One-hundred thirty seven countries are parties to the U.N. protocol. Luis CdeBaca is U.S. Ambassador-at-large with the Office to Monitor and Combat Trafficking in Persons. He said new laws have been adopted around the world. Thousands of victims have been helped, and we have seen thousands of arrests and prosecutions that would never have been brought without the legal and policy achievements of the last decade.
Nevertheless, much still needs to be done. According to the latest International Labor Organization Report, at least 12.3 million adults and children at any time are in forced labor and sexual servitude. There are at least 1.39 million victims of sex trafficking, both national and transnational. And the data indicates that 56 percent of forced labor victims are women and girls.
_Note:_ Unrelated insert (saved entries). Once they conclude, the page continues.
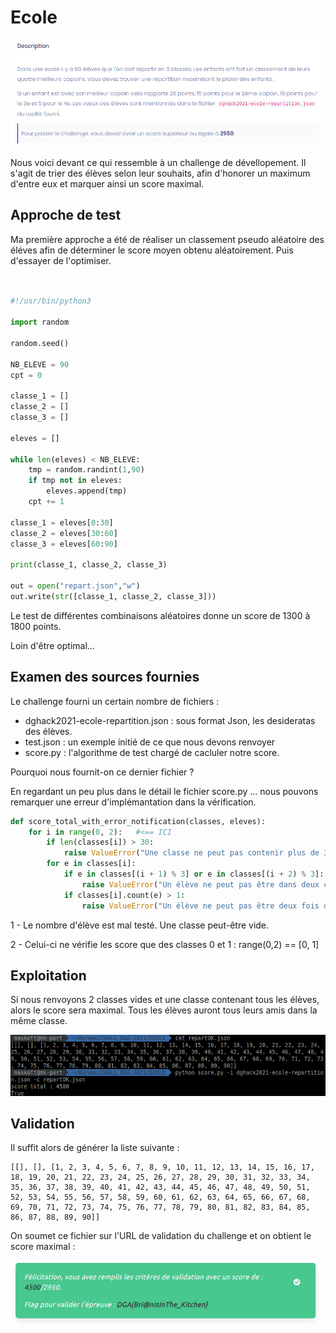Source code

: # Ecole




![Consignes](images/consignes.png)


Nous voici devant ce qui ressemble à un challenge de dévellopement. Il s'agit de trier des élèves selon leur souhaits, afin d'honorer un maximum d'entre eux et marquer ainsi un score maximal.

## Approche de test

Ma première approche a été de réaliser un classement pseudo aléatoire des éléves afin de déterminer le score moyen obtenu aléatoirement. Puis d'essayer de l'optimiser.

```python


#!/usr/bin/python3

import random

random.seed()

NB_ELEVE = 90
cpt = 0

classe_1 = []
classe_2 = []
classe_3 = []

eleves = []

while len(eleves) < NB_ELEVE:
	tmp = random.randint(1,90)
	if tmp not in eleves:
		eleves.append(tmp)
	cpt += 1

classe_1 = eleves[0:30]
classe_2 = eleves[30:60]
classe_3 = eleves[60:90]

print(classe_1, classe_2, classe_3)

out = open("repart.json","w")
out.write(str([classe_1, classe_2, classe_3]))

```

Le test de différentes combinaisons aléatoires donne un score de 1300 à 1800 points.

Loin d'être optimal...


## Examen des sources fournies

Le challenge fourni un certain nombre de fichiers :

- dghack2021-ecole-repartition.json : sous format Json, les desideratas des élèves.
- test.json : un exemple initié de ce que nous devons renvoyer
- score.py : l'algorithme de test chargé de cacluler notre score.

Pourquoi nous fournit-on ce dernier fichier ?

En regardant un peu plus dans le détail le fichier score.py ... nous pouvons remarquer une erreur d'implémantation dans la vérification.

```python
def score_total_with_error_notification(classes, eleves):
    for i in range(0, 2):   #<== ICI
        if len(classes[i]) > 30:
            raise ValueError("Une classe ne peut pas contenir plus de 30 élèves.")
        for e in classes[i]:
            if e in classes[(i + 1) % 3] or e in classes[(i + 2) % 3]:
                raise ValueError("Un élève ne peut pas être dans deux classes.")
            if classes[i].count(e) > 1:
                raise ValueError("Un élève ne peut pas être deux fois dans une classe.")
```

1 - Le nombre d'élève est mal testé. Une classe peut-être vide.

2 - Celui-ci ne vérifie les score que des classes 0 et 1 : range(0,2) == [0, 1]

## Exploitation

Si nous renvoyons 2 classes vides et une classe contenant tous les élèves, alors le score sera maximal. Tous les élèves auront tous leurs amis dans la même classe.

![Valid](images/valid.png)

## Validation

Il suffit alors de générer la liste suivante :

```
[[], [], [1, 2, 3, 4, 5, 6, 7, 8, 9, 10, 11, 12, 13, 14, 15, 16, 17, 18, 19, 20, 21, 22, 23, 24, 25, 26, 27, 28, 29, 30, 31, 32, 33, 34, 35, 36, 37, 38, 39, 40, 41, 42, 43, 44, 45, 46, 47, 48, 49, 50, 51, 52, 53, 54, 55, 56, 57, 58, 59, 60, 61, 62, 63, 64, 65, 66, 67, 68, 69, 70, 71, 72, 73, 74, 75, 76, 77, 78, 79, 80, 81, 82, 83, 84, 85, 86, 87, 88, 89, 90]]
```

On soumet ce fichier sur l'URL de validation du challenge et on obtient le score maximal :

![Score](images/score.png)
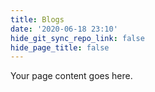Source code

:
 ```yaml
---
title: Blogs
date: '2020-06-18 23:10'
hide_git_sync_repo_link: false
hide_page_title: false
---
```


Your page content goes here.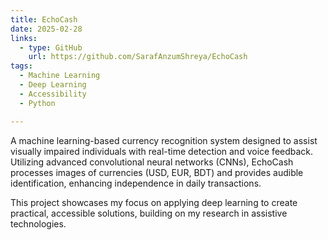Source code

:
```yaml
---
title: EchoCash
date: 2025-02-28
links:
  - type: GitHub
    url: https://github.com/SarafAnzumShreya/EchoCash
tags:
  - Machine Learning
  - Deep Learning
  - Accessibility
  - Python

---
```


A machine learning-based currency recognition system designed to assist visually impaired individuals with real-time detection and voice feedback. Utilizing advanced convolutional neural networks (CNNs), EchoCash processes images of currencies (USD, EUR, BDT) and provides audible identification, enhancing independence in daily transactions.

<!--more-->

This project showcases my focus on applying deep learning to create practical, accessible solutions, building on my research in assistive technologies.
The U.S. Department of Justice continues to lead the world in its prosecutions of all forms of traffickers and work with its staff at home and abroad on the collective mandate to stop modern-day slavery. At the same time, the U.S. is reaching out to its international partners in the public and private sector.
In the aftermath of natural disasters, like in Haiti, the U.S. helps NGOs register unaccompanied and separated children, educating citizens about the risks of giving away children in times of crisis, rebuilding the capacity of local non-governmental organizations, or NGOS, and tracing and reuniting families.
The U.S. also partners with foreign governments to have investigators, prosecutors, law enforcement victim-witness coordinators, and non-governmental victim advocates collaborate so that investigations are sensitive to the needs of the most vulnerable victims – women and children.
"Fighting trafficking," said Ambassador CdeBaca, "is about fighting modern slavery. ... At its core, combating trafficking in persons is about prevention, and to be clear strong prosecution and victim protection are critical to effective prevention."